Working groups can (and should) begin this review process early, of course. It’s easy to mitigate risks to users on the web before a feature is finalized and shipped in user agents. Changing APIs or introducing restrictions becomes nigh impossible once the web begins to depend on a particular implementation.

This document encourages early review by posing a number of questions that you as a individual reader of a specification can ask—and that working groups and spec editors might consider themselves, before asking for more formal review. The intent is to highlight areas which have historically had interesting implications on a user’s security or privacy, and thereby to focus the editor’s attention and working group’s attention and reviewers' attention on areas that might previously have been overlooked.

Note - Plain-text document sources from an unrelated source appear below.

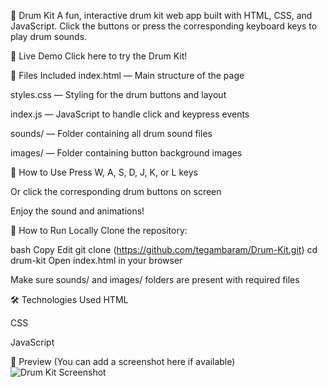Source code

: 🥁 Drum Kit
A fun, interactive drum kit web app built with HTML, CSS, and JavaScript. Click the buttons or press the corresponding keyboard keys to play drum sounds.

🔗 Live Demo
Click here to try the Drum Kit!


📁 Files Included
index.html — Main structure of the page

styles.css — Styling for the drum buttons and layout

index.js — JavaScript to handle click and keypress events

sounds/ — Folder containing all drum sound files

images/ — Folder containing button background images

🎹 How to Use
Press W, A, S, D, J, K, or L keys

Or click the corresponding drum buttons on screen

Enjoy the sound and animations!

🚀 How to Run Locally
Clone the repository:

bash
Copy
Edit
git clone (https://github.com/tegambaram/Drum-Kit.git)
cd drum-kit
Open index.html in your browser

Make sure sounds/ and images/ folders are present with required files

🛠️ Technologies Used
HTML

CSS

JavaScript

📸 Preview
(You can add a screenshot here if available)
![Drum Kit Screenshot](screenshot.png)

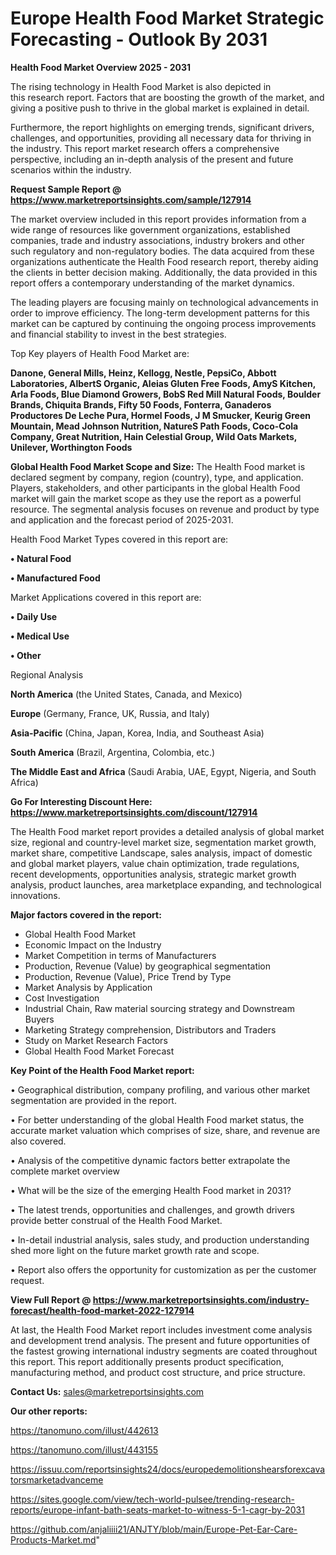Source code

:  # Europe Health Food Market Strategic Forecasting - Outlook By 2031

<Strong> Health Food Market Overview 2025 - 2031</strong>

The rising technology in Health Food Market is also depicted in this research report. Factors that are boosting the growth of the market, and giving a positive push to thrive in the global market is explained in detail.

Furthermore, the report highlights on emerging trends, significant drivers, challenges, and opportunities, providing all necessary data for thriving in the industry. This report market research offers a comprehensive perspective, including an in-depth analysis of the present and future scenarios within the industry.

<strong>Request Sample Report @ <a href=https://www.marketreportsinsights.com/sample/127914>https://www.marketreportsinsights.com/sample/127914</a></strong>

The market overview included in this report provides information from a wide range of resources like government organizations, established companies, trade and industry associations, industry brokers and other such regulatory and non-regulatory bodies. The data acquired from these organizations authenticate the Health Food research report, thereby aiding the clients in better decision making. Additionally, the data provided in this report offers a contemporary understanding of the market dynamics.

The leading players are focusing mainly on technological advancements in order to improve efficiency. The long-term development patterns for this market can be captured by continuing the ongoing process improvements and financial stability to invest in the best strategies.

Top Key players of Health Food Market are:

<strong>Danone, General Mills, Heinz, Kellogg, Nestle, PepsiCo, Abbott Laboratories, AlbertS Organic, Aleias Gluten Free Foods, AmyS Kitchen, Arla Foods, Blue Diamond Growers, BobS Red Mill Natural Foods, Boulder Brands, Chiquita Brands, Fifty 50 Foods, Fonterra, Ganaderos Productores De Leche Pura, Hormel Foods, J M Smucker, Keurig Green Mountain, Mead Johnson Nutrition, NatureS Path Foods, Coco-Cola Company, Great Nutrition, Hain Celestial Group, Wild Oats Markets, Unilever, Worthington Foods</strong>

<strong><b>Global Health Food Market Scope and Size:</b></strong>
The Health Food market is declared segment by company, region (country), type, and application. Players, stakeholders, and other participants in the global Health Food market will gain the market scope as they use the report as a powerful resource. The segmental analysis focuses on revenue and product by type and application and the forecast period of 2025-2031.

Health Food Market Types covered in this report are:

<strong>• Natural Food

• Manufactured Food</strong>

Market Applications covered in this report are:

<strong>• Daily Use

• Medical Use

• Other</strong> 

Regional Analysis

<strong>North America</strong> (the United States, Canada, and Mexico)

<strong>Europe</strong> (Germany, France, UK, Russia, and Italy)

<strong>Asia-Pacific</strong> (China, Japan, Korea, India, and Southeast Asia)

<strong>South America</strong> (Brazil, Argentina, Colombia, etc.)

<strong>The Middle East and Africa</strong> (Saudi Arabia, UAE, Egypt, Nigeria, and South Africa)

<strong>Go For Interesting Discount Here: <a href=https://www.marketreportsinsights.com/discount/127914>https://www.marketreportsinsights.com/discount/127914</a></strong>

The Health Food market report provides a detailed analysis of global market size, regional and country-level market size, segmentation market growth, market share, competitive Landscape, sales analysis, impact of domestic and global market players, value chain optimization, trade regulations, recent developments, opportunities analysis, strategic market growth analysis, product launches, area marketplace expanding, and technological innovations.

<strong><b>Major factors covered in the report:</b></strong>
<ul>
  <li>Global Health Food Market </li>
  <li>Economic Impact on the Industry</li>
  <li>Market Competition in terms of Manufacturers</li>
  <li>Production, Revenue (Value) by geographical segmentation</li>
  <li>Production, Revenue (Value), Price Trend by Type</li>
  <li>Market Analysis by Application</li>
  <li>Cost Investigation</li>
  <li>Industrial Chain, Raw material sourcing strategy and Downstream Buyers</li>
  <li>Marketing Strategy comprehension, Distributors and Traders</li>
  <li>Study on Market Research Factors</li>
  <li>Global Health Food Market Forecast</li>
</ul>

<strong><b>Key Point of the Health Food Market report:</b></strong>

• Geographical distribution, company profiling, and various other market segmentation are provided in the report.

• For better understanding of the global Health Food market status, the accurate market valuation which comprises of size, share, and revenue are also covered.

• Analysis of the competitive dynamic factors better extrapolate the complete market overview

• What will be the size of the emerging Health Food market in 2031?

• The latest trends, opportunities and challenges, and growth drivers provide better construal of the Health Food Market.

• In-detail industrial analysis, sales study, and production understanding shed more light on the future market growth rate and scope.

• Report also offers the opportunity for customization as per the customer request.

<strong><b>View Full Report @ <a href=https://www.marketreportsinsights.com/industry-forecast/health-food-market-2022-127914>https://www.marketreportsinsights.com/industry-forecast/health-food-market-2022-127914</a></b></strong>


At last, the Health Food Market report includes investment come analysis and development trend analysis. The present and future opportunities of the fastest growing international industry segments are coated throughout this report. This report additionally presents product specification, manufacturing method, and product cost structure, and price structure.

<strong>Contact Us:</strong>
sales@marketreportsinsights.com

<strong>Our other reports:</strong>

<a href=https://tanomuno.com/illust/442613>https://tanomuno.com/illust/442613</a>

<a href=https://tanomuno.com/illust/443155>https://tanomuno.com/illust/443155</a>

<a href=https://issuu.com/reportsinsights24/docs/europedemolitionshearsforexcavatorsmarketadvanceme>https://issuu.com/reportsinsights24/docs/europedemolitionshearsforexcavatorsmarketadvanceme</a>

<a href=https://sites.google.com/view/tech-world-pulsee/trending-research-reports/europe-infant-bath-seats-market-to-witness-5-1-cagr-by-2031>https://sites.google.com/view/tech-world-pulsee/trending-research-reports/europe-infant-bath-seats-market-to-witness-5-1-cagr-by-2031</a>

<a href=https://github.com/anjaliiii21/ANJTY/blob/main/Europe-Pet-Ear-Care-Products-Market.md>https://github.com/anjaliiii21/ANJTY/blob/main/Europe-Pet-Ear-Care-Products-Market.md</a>"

Note: Answering these questions obviously doesn’t constitute "wide review" in and of itself, but could provide a helpful basis of understanding upon which future reviewers can build.

2. Threat Models

"Security" and "Privacy" are big concepts. In order to pare them down to something which could feasibly guide working groups' decisions, let’s consider the types of threats to both which the web makes possible:

2.1. Passive Network Attackers

A passive network attacker has read-access to the bits going over the wire between users and the servers they’re communicating with. She can’t modify the bytes, but she can collect and analyze them.

Due to the decentralized nature of the internet, and the general level of interest in user activity, it’s reasonable to assume that practically every unencrypted bit that’s bouncing around the network of proxies, routers, and servers you’re using right now is being read by someone. It’s equally likely that some of these attackers are doing their best to understand the encrypted bits as well (though that requires significantly more effort).

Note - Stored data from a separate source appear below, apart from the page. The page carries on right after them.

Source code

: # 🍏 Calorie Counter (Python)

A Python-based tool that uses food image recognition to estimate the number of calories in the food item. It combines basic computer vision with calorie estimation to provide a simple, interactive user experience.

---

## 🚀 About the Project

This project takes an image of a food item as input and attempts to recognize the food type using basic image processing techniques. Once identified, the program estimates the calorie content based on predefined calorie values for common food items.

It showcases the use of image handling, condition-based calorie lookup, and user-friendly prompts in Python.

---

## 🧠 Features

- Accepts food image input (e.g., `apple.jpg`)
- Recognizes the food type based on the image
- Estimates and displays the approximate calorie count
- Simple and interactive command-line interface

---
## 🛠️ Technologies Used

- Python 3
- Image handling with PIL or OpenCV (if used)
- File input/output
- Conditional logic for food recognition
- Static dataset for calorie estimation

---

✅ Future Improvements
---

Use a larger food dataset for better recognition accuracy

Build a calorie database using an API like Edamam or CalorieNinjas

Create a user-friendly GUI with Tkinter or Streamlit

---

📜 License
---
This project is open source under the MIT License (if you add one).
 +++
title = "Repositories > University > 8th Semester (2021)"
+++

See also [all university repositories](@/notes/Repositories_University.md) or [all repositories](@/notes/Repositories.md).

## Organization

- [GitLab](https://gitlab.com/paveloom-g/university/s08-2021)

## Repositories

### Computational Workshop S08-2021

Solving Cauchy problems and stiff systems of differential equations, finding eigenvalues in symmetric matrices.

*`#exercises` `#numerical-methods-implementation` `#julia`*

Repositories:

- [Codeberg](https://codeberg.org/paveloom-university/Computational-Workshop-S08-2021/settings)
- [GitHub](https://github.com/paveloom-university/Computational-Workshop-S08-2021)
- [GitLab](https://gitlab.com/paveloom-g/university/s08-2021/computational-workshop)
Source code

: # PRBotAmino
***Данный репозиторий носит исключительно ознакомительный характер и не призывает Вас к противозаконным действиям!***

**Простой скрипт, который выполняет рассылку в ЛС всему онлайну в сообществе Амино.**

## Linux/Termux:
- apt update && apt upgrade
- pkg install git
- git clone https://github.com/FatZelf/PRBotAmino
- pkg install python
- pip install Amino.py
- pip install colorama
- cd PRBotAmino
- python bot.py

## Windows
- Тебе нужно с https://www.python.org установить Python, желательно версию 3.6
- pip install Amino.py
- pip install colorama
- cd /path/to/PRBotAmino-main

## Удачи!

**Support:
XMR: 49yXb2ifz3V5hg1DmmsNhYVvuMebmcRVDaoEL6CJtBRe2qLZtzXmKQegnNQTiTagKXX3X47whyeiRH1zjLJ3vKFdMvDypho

The IETF’s "Pervasive Monitoring Is an Attack" document [RFC7258] is useful reading, outlining some of the impacts on privacy that this assumption entails.
Governments aren’t the only concern; your local coffee shop is likely to be gathering information on its customers, your ISP at home is likely to be doing the same.

2.2. Active Network Attackers

An active network attacker has both read- and write-access to the bits going over the wire between users and the servers they’re communicating with. She can collect and analyze data, but also modify it in-flight, injecting and manipulating JavaScript and HTML at will. This is more common than you might expect, for both benign and malicious purposes:

ISPs and caching proxies regularly cache and compress images before delivering them to users in an effort to reduce data usage. This can be especially useful for users on low-bandwidth, high-latency devices like phones.
ISPs also regularly inject JavaScript [COMCAST] and other identifiers [VERIZON] for less benign purposes.
If your ISP is willing to modify substantial amounts of traffic flowing through it for profit, it’s difficult to believe that state-level attackers will remain passive.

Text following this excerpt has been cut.